THE TASK → Of the records that follow, copy only the lines from the line containing "user-friendly web application" to the line containing "# So finding textfield and capture", both included, exactly as written.

----

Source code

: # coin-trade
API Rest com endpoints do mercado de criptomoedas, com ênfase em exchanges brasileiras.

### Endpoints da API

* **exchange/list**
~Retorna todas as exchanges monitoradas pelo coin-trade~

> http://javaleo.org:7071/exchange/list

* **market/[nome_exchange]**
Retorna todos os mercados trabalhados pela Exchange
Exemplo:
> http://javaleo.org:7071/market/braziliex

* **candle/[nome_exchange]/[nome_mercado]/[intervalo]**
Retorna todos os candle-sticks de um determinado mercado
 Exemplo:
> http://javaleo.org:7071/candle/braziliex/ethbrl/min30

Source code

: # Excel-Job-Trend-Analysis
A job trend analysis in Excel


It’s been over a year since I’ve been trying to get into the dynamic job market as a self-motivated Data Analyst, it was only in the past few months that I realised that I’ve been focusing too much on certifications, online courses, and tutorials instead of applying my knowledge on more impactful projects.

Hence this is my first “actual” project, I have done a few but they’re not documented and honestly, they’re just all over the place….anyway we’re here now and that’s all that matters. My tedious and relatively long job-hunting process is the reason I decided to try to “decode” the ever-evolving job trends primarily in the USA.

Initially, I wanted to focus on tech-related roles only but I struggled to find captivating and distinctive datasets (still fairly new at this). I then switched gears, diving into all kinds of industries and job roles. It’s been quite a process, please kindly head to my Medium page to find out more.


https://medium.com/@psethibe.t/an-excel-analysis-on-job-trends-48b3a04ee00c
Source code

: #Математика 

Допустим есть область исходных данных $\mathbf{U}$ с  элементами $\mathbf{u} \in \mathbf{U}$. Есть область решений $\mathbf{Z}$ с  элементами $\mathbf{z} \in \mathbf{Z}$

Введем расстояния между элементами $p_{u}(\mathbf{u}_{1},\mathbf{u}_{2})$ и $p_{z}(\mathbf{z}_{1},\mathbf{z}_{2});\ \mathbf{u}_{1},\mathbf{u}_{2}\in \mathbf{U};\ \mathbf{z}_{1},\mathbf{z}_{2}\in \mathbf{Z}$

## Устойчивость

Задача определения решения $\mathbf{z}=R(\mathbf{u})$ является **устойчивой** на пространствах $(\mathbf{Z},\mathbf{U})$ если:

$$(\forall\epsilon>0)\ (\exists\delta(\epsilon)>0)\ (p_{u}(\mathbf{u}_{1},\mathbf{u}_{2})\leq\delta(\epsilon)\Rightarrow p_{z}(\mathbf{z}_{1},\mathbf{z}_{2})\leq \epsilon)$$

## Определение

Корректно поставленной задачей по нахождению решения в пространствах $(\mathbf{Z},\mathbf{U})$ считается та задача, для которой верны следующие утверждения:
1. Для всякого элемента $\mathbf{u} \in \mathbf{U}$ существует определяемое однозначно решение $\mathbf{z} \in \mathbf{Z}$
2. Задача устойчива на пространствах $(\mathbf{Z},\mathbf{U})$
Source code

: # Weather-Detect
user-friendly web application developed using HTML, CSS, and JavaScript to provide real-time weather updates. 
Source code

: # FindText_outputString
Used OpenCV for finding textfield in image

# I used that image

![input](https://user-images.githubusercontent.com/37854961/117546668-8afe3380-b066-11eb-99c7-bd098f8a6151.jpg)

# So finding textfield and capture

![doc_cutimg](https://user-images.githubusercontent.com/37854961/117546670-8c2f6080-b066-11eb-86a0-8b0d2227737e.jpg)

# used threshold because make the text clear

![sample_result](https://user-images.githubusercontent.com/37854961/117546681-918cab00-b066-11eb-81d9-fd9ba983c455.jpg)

----

ANSWER TO THE EXERCISE →
user-friendly web application developed using HTML, CSS, and JavaScript to provide real-time weather updates. 
Source code

: # FindText_outputString
Used OpenCV for finding textfield in image

# I used that image

![input](https://user-images.githubusercontent.com/37854961/117546668-8afe3380-b066-11eb-99c7-bd098f8a6151.jpg)

# So finding textfield and capture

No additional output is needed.